The recent poll shift in favour of Obama has been partly attributed to McCain's perceived weakness on economic issues and his campaign is seeking to reassure voters of his ability to lead the country out of financial turmoil.
$52bn pension rescue plan:
• Temporarily guarantee savings accounts
• Reduce taxes on retirement accounts
• Increase investor loss write-offs from $3,000 to $15,000
• Cut in capital gains tax on share profits from 15% to 7.5%
$60bn middle class rescue plan:
• Temporary tax credits to help create new jobs
• Penalty-free withdrawals from retirement accounts
• Moratorium on banks foreclosing on "good-faith" homeowners
• Greater lending to states and local government
"As president, I will also act to protect investors, especially those relying on their investments for retirement," he told supporters at the rally.
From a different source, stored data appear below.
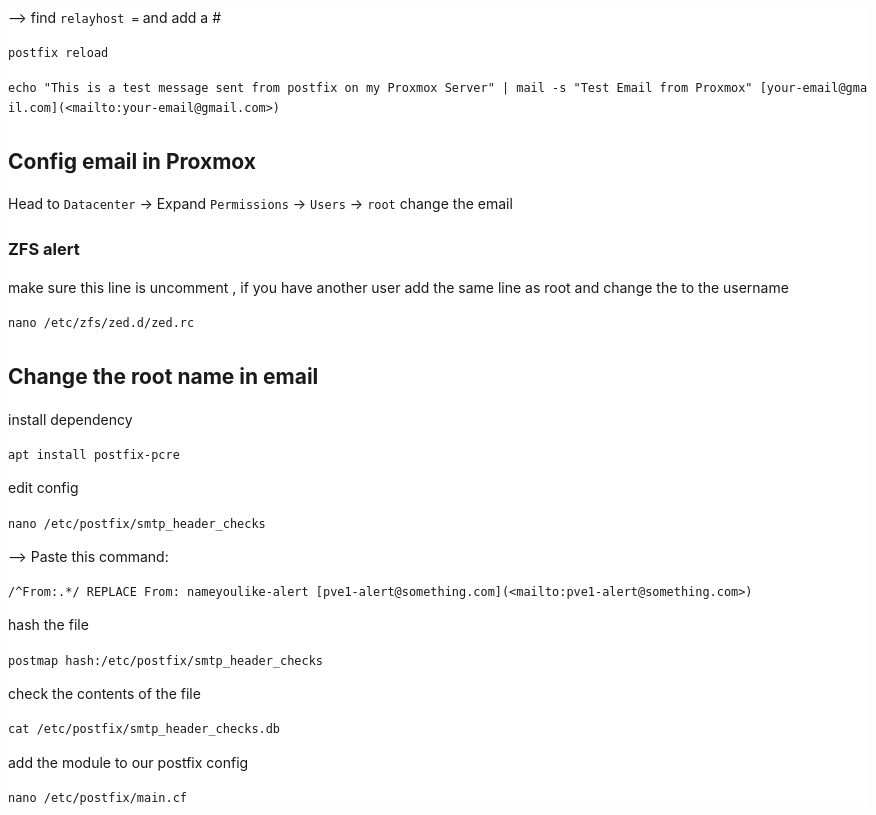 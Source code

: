 —> find `relayhost =` and add a #

```shell
postfix reload
```

```shell
echo "This is a test message sent from postfix on my Proxmox Server" | mail -s "Test Email from Proxmox" [your-email@gmail.com](<mailto:your-email@gmail.com>)
```

## Config email in Proxmox

Head to `Datacenter` → Expand `Permissions` → `Users` → `root` change the email

### ZFS alert

make sure this line is uncomment , if you have another user add the same line as root and change the to the username

```shell
nano /etc/zfs/zed.d/zed.rc
```

## Change the root name in email

install dependency

```shell
apt install postfix-pcre
```

edit config

```shell
nano /etc/postfix/smtp_header_checks
```

—> Paste this command:

```shell
/^From:.*/ REPLACE From: nameyoulike-alert [pve1-alert@something.com](<mailto:pve1-alert@something.com>)
```

hash the file

```shell
postmap hash:/etc/postfix/smtp_header_checks
```

check the contents of the file

```shell
cat /etc/postfix/smtp_header_checks.db
```

add the module to our postfix config

```shell
nano /etc/postfix/main.cf
```
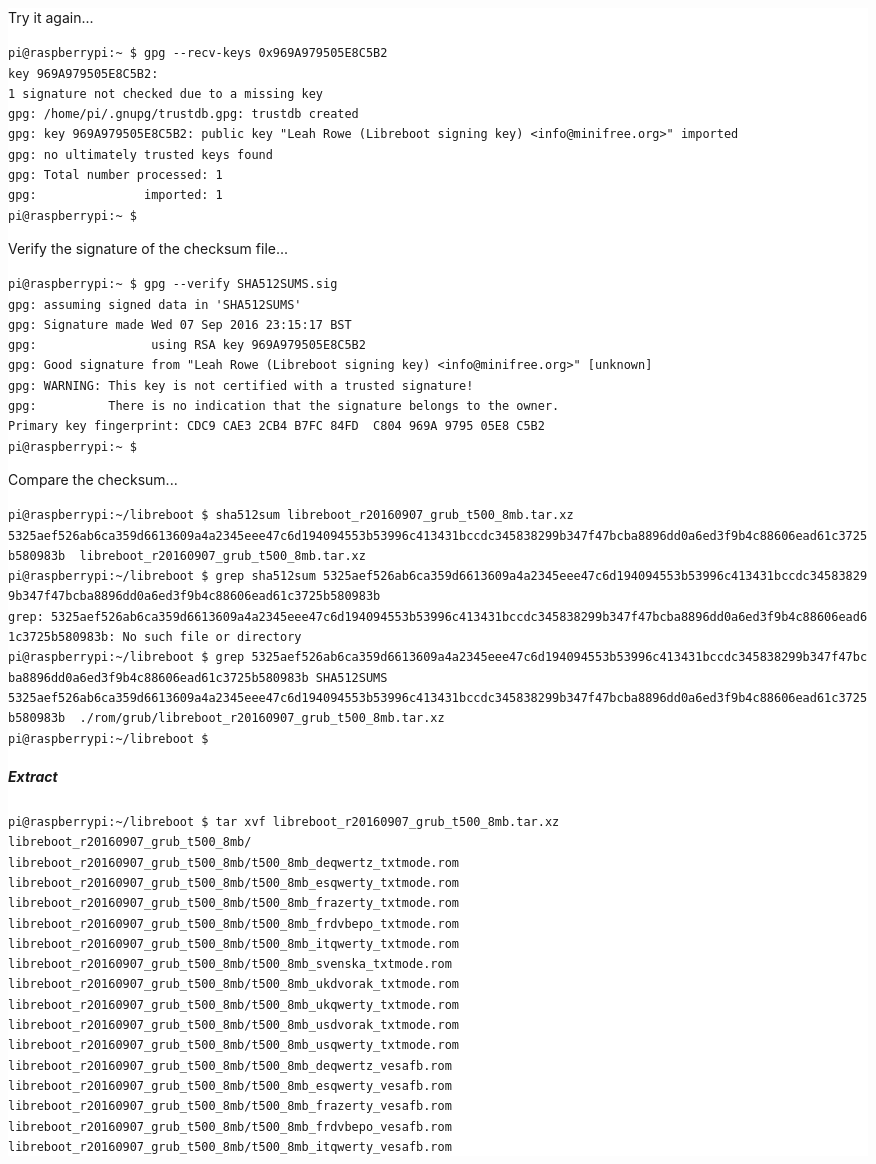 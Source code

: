 Try it again...

```
pi@raspberrypi:~ $ gpg --recv-keys 0x969A979505E8C5B2
key 969A979505E8C5B2:
1 signature not checked due to a missing key
gpg: /home/pi/.gnupg/trustdb.gpg: trustdb created
gpg: key 969A979505E8C5B2: public key "Leah Rowe (Libreboot signing key) <info@minifree.org>" imported
gpg: no ultimately trusted keys found
gpg: Total number processed: 1
gpg:               imported: 1
pi@raspberrypi:~ $ 

```

Verify the signature of the checksum file...

```
pi@raspberrypi:~ $ gpg --verify SHA512SUMS.sig 
gpg: assuming signed data in 'SHA512SUMS'
gpg: Signature made Wed 07 Sep 2016 23:15:17 BST
gpg:                using RSA key 969A979505E8C5B2
gpg: Good signature from "Leah Rowe (Libreboot signing key) <info@minifree.org>" [unknown]
gpg: WARNING: This key is not certified with a trusted signature!
gpg:          There is no indication that the signature belongs to the owner.
Primary key fingerprint: CDC9 CAE3 2CB4 B7FC 84FD  C804 969A 9795 05E8 C5B2
pi@raspberrypi:~ $ 

```

Compare the checksum...

```
pi@raspberrypi:~/libreboot $ sha512sum libreboot_r20160907_grub_t500_8mb.tar.xz 
5325aef526ab6ca359d6613609a4a2345eee47c6d194094553b53996c413431bccdc345838299b347f47bcba8896dd0a6ed3f9b4c88606ead61c3725b580983b  libreboot_r20160907_grub_t500_8mb.tar.xz
pi@raspberrypi:~/libreboot $ grep sha512sum 5325aef526ab6ca359d6613609a4a2345eee47c6d194094553b53996c413431bccdc345838299b347f47bcba8896dd0a6ed3f9b4c88606ead61c3725b580983b
grep: 5325aef526ab6ca359d6613609a4a2345eee47c6d194094553b53996c413431bccdc345838299b347f47bcba8896dd0a6ed3f9b4c88606ead61c3725b580983b: No such file or directory
pi@raspberrypi:~/libreboot $ grep 5325aef526ab6ca359d6613609a4a2345eee47c6d194094553b53996c413431bccdc345838299b347f47bcba8896dd0a6ed3f9b4c88606ead61c3725b580983b SHA512SUMS
5325aef526ab6ca359d6613609a4a2345eee47c6d194094553b53996c413431bccdc345838299b347f47bcba8896dd0a6ed3f9b4c88606ead61c3725b580983b  ./rom/grub/libreboot_r20160907_grub_t500_8mb.tar.xz
pi@raspberrypi:~/libreboot $ 
```

##### Extract

```
pi@raspberrypi:~/libreboot $ tar xvf libreboot_r20160907_grub_t500_8mb.tar.xz
libreboot_r20160907_grub_t500_8mb/
libreboot_r20160907_grub_t500_8mb/t500_8mb_deqwertz_txtmode.rom
libreboot_r20160907_grub_t500_8mb/t500_8mb_esqwerty_txtmode.rom
libreboot_r20160907_grub_t500_8mb/t500_8mb_frazerty_txtmode.rom
libreboot_r20160907_grub_t500_8mb/t500_8mb_frdvbepo_txtmode.rom
libreboot_r20160907_grub_t500_8mb/t500_8mb_itqwerty_txtmode.rom
libreboot_r20160907_grub_t500_8mb/t500_8mb_svenska_txtmode.rom
libreboot_r20160907_grub_t500_8mb/t500_8mb_ukdvorak_txtmode.rom
libreboot_r20160907_grub_t500_8mb/t500_8mb_ukqwerty_txtmode.rom
libreboot_r20160907_grub_t500_8mb/t500_8mb_usdvorak_txtmode.rom
libreboot_r20160907_grub_t500_8mb/t500_8mb_usqwerty_txtmode.rom
libreboot_r20160907_grub_t500_8mb/t500_8mb_deqwertz_vesafb.rom
libreboot_r20160907_grub_t500_8mb/t500_8mb_esqwerty_vesafb.rom
libreboot_r20160907_grub_t500_8mb/t500_8mb_frazerty_vesafb.rom
libreboot_r20160907_grub_t500_8mb/t500_8mb_frdvbepo_vesafb.rom
libreboot_r20160907_grub_t500_8mb/t500_8mb_itqwerty_vesafb.rom
``` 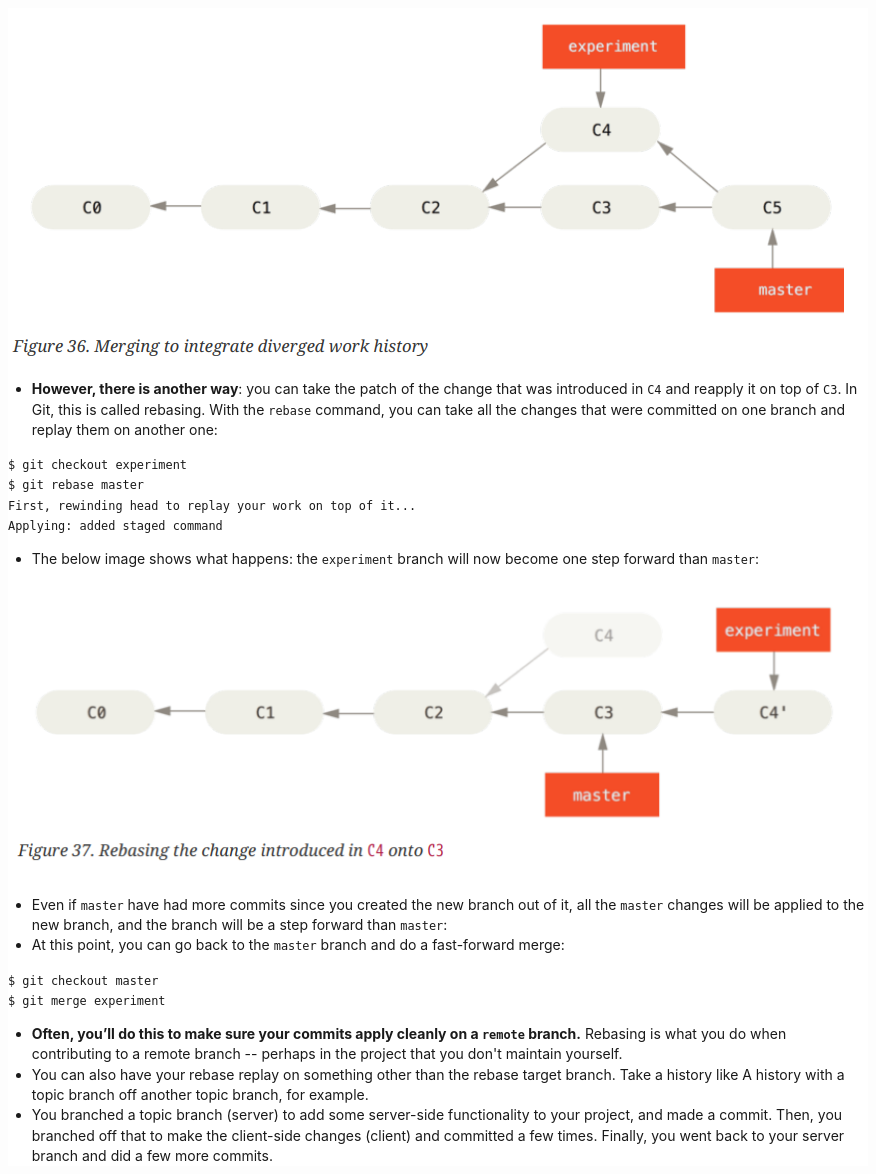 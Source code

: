 ![After the basic merge](/assets/after-the-experiment-branch-merged-with-the-master.png "The second image shows after the experiment branch had merged with the master using the basic merge")

- **However, there is another way**: you can take the patch of the change that was introduced in `C4` and reapply it on top of `C3`. In Git, this is called rebasing. With the `rebase` command, you can take all the changes that were committed on one branch and replay them on another one:
```bash
$ git checkout experiment
$ git rebase master
First, rewinding head to replay your work on top of it...
Applying: added staged command
```
- The below image shows what happens: the `experiment` branch will now become one step forward than `master`:

![Here's what happen when you rebase](/assets/heres-what-happen-when-you-rebase.png "What happens after rebasing")

- Even if `master` have had more commits since you created the new branch out of it, all the `master` changes will be applied to the new branch, and the branch will be a step forward than `master`:
- At this point, you can go back to the `master` branch and do a fast-forward merge:
```bash
$ git checkout master
$ git merge experiment
```
- **Often, you’ll do this to make sure your commits apply cleanly on a `remote` branch.** Rebasing is what you do when contributing to a remote branch -- perhaps in the project that you don't maintain yourself.
- You can also have your rebase replay on something other than the rebase target branch. Take a
history like A history with a topic branch off another topic branch, for example.
- You branched a topic branch (server) to add some server-side functionality to your project, and made a commit. Then, you branched off that to make the client-side changes (client) and committed a few times. Finally, you went back to your server branch and did a few more commits. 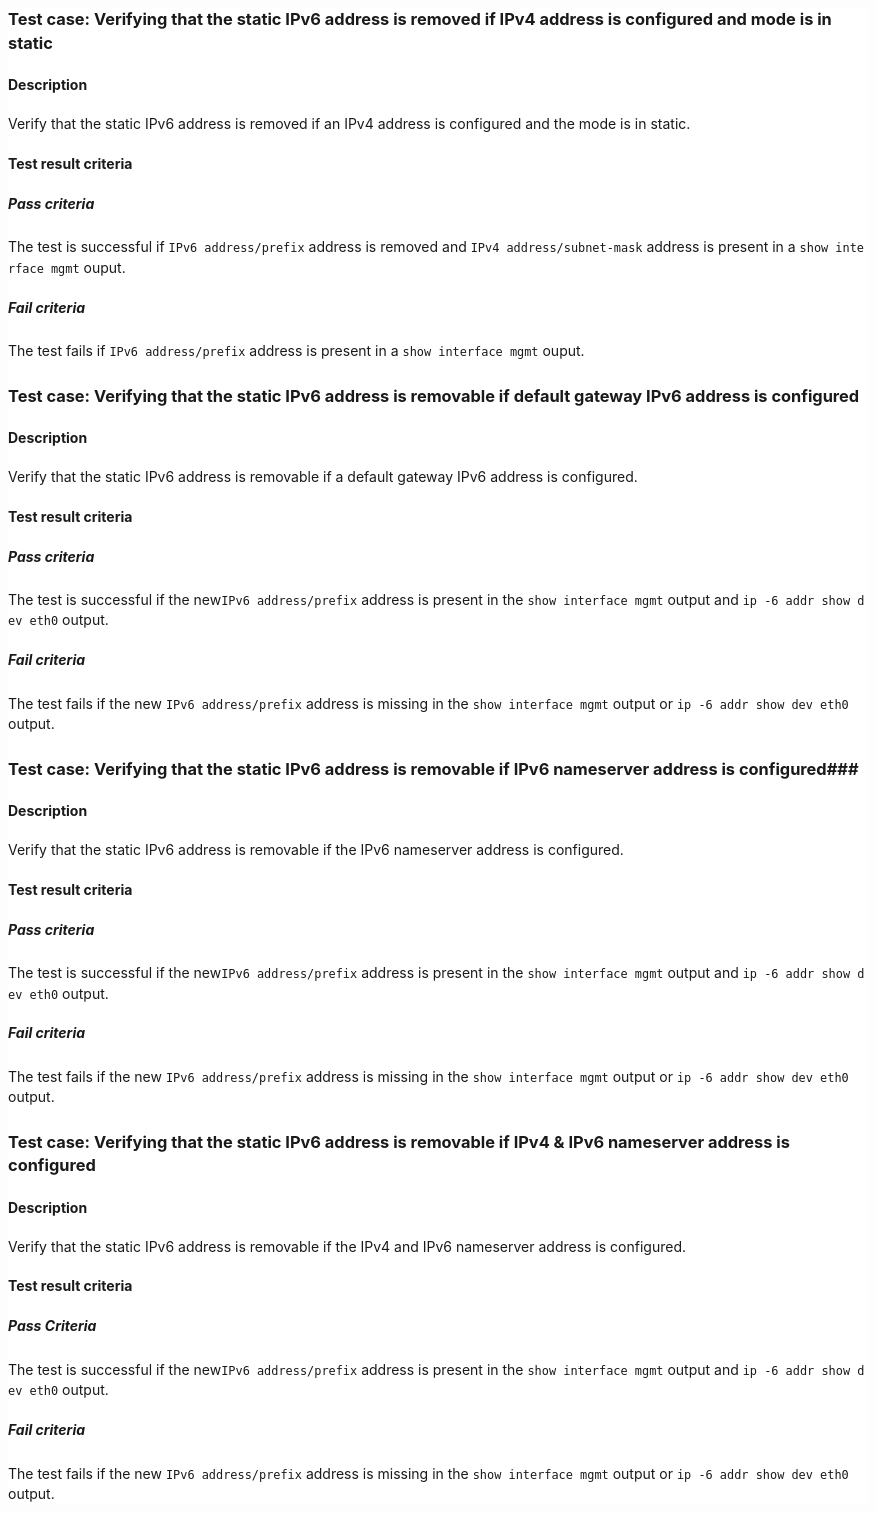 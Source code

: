 
### Test case: Verifying that the static IPv6 address is removed if IPv4 address is configured and mode is in static ###
#### Description ####
Verify that the static IPv6 address is removed if an IPv4 address is configured and the mode is in static.
#### Test result criteria ###
##### Pass criteria ####
The test is successful if `IPv6 address/prefix` address is removed and `IPv4 address/subnet-mask` address is present in a `show interface mgmt` ouput.
##### Fail criteria ####
The test fails if `IPv6 address/prefix` address is present in a `show interface mgmt` ouput.


### Test case: Verifying that the static IPv6 address is removable if default gateway IPv6 address is configured ###
#### Description ####
Verify that the static IPv6 address is removable if a default gateway IPv6 address is configured.
#### Test result criteria ###
##### Pass criteria ####
The test is successful if the  new`IPv6 address/prefix` address is present in the `show interface mgmt` output and `ip -6 addr show dev eth0` output.
##### Fail criteria ####
The test fails if the new `IPv6 address/prefix` address is missing in the `show interface mgmt` output or `ip -6 addr show dev eth0` output.


### Test case: Verifying that the static IPv6 address is removable if IPv6 nameserver address is configured###
#### Description ####
Verify that the static IPv6 address is removable if the IPv6 nameserver address is configured.
#### Test result criteria ###
##### Pass criteria ####
The test is successful if the  new`IPv6 address/prefix` address is present in the `show interface mgmt` output and `ip -6 addr show dev eth0` output.
##### Fail criteria ####
The test fails if the new `IPv6 address/prefix` address is missing in the `show interface mgmt` output or `ip -6 addr show dev eth0` output.


### Test case: Verifying that the static IPv6 address is removable if IPv4 & IPv6 nameserver address is configured ###
#### Description ####
Verify that the static IPv6 address is removable if the IPv4 and IPv6 nameserver address is configured.
#### Test result criteria ###
##### Pass Criteria ####
The test is successful if the  new`IPv6 address/prefix` address is present in the `show interface mgmt` output and `ip -6 addr show dev eth0` output.
##### Fail criteria ####
The test fails if the new `IPv6 address/prefix` address is missing in the `show interface mgmt` output or `ip -6 addr show dev eth0` output.
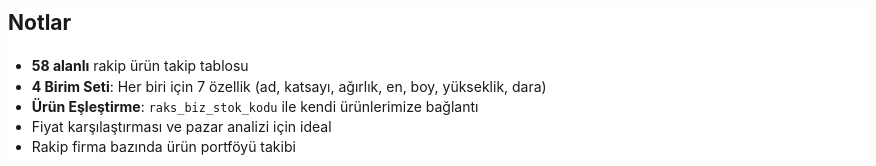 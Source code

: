 ## Notlar

- **58 alanlı** rakip ürün takip tablosu
- **4 Birim Seti**: Her biri için 7 özellik (ad, katsayı, ağırlık, en, boy, yükseklik, dara)
- **Ürün Eşleştirme**: `raks_biz_stok_kodu` ile kendi ürünlerimize bağlantı
- Fiyat karşılaştırması ve pazar analizi için ideal
- Rakip firma bazında ürün portföyü takibi
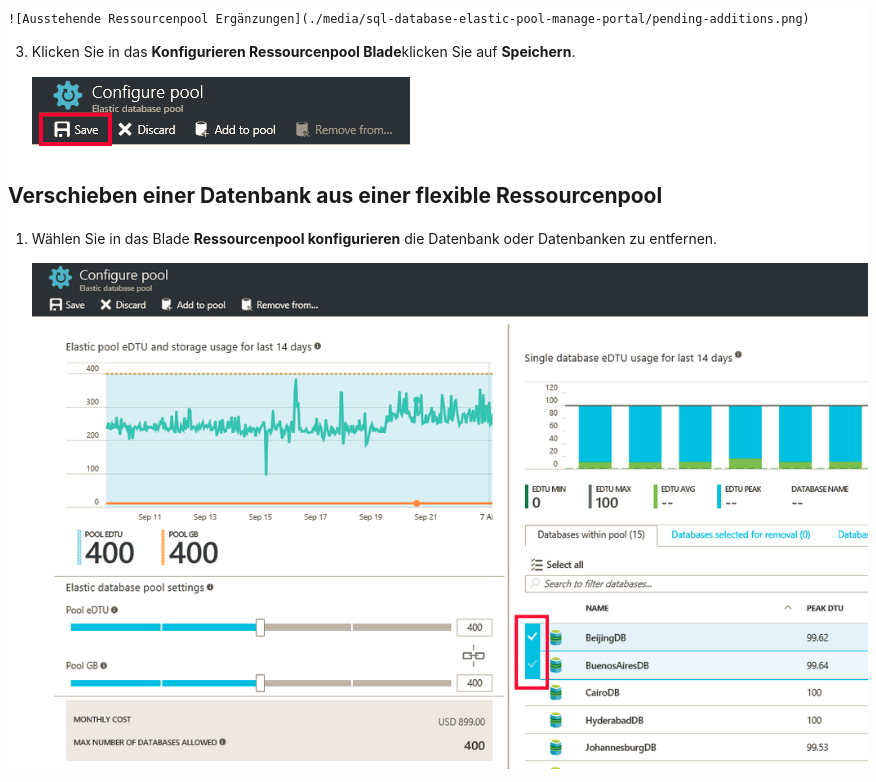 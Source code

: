     ![Ausstehende Ressourcenpool Ergänzungen](./media/sql-database-elastic-pool-manage-portal/pending-additions.png)

3. Klicken Sie in das **Konfigurieren Ressourcenpool Blade**klicken Sie auf **Speichern**.

    ![Klicken Sie auf Speichern](./media/sql-database-elastic-pool-manage-portal/click-save.png)

## <a name="move-a-database-out-of-an-elastic-pool"></a>Verschieben einer Datenbank aus einer flexible Ressourcenpool

1. Wählen Sie in das Blade **Ressourcenpool konfigurieren** die Datenbank oder Datenbanken zu entfernen.

    ![Auflisten von Datenbanken](./media/sql-database-elastic-pool-manage-portal/select-pools-removal.png)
Many older Americans have seen their retirement accounts devastated in recent weeks due to the global stock market crash.
McCain proposed reducing a maximum tax rate for senior citizens on money they withdraw from retirement plans to 10 per cent in 2009 and 2010.
He also reiterated his support for using money under the recently approved $700bn Wall Street bailout package to help homeowners facing foreclosure - a move Obama has condemned as "risky".
Al Jazeera's Sebastian Walker, reporting from Pennsylvania, said McCain's campaign was billing Tuesday's speech as part of his "comeback strategy".
"Although some of his staff are concerned they also say McCain is a fighter," Walker said. "But time is running out and he's got a lot of work to do."
Obama unveiled his economic proposals, touted as a "rescue plan for the middle class", a day earlier in Toledo, Ohio.
The Democrat's proposed steps would cost $60bn over two years and would include temporary tax credits to help create new jobs, penalty-free withdrawals from retirement accounts, a short-term stay on banks foreclosing on homeowners trying to pay off mortgages and greater lending to states and municipalities.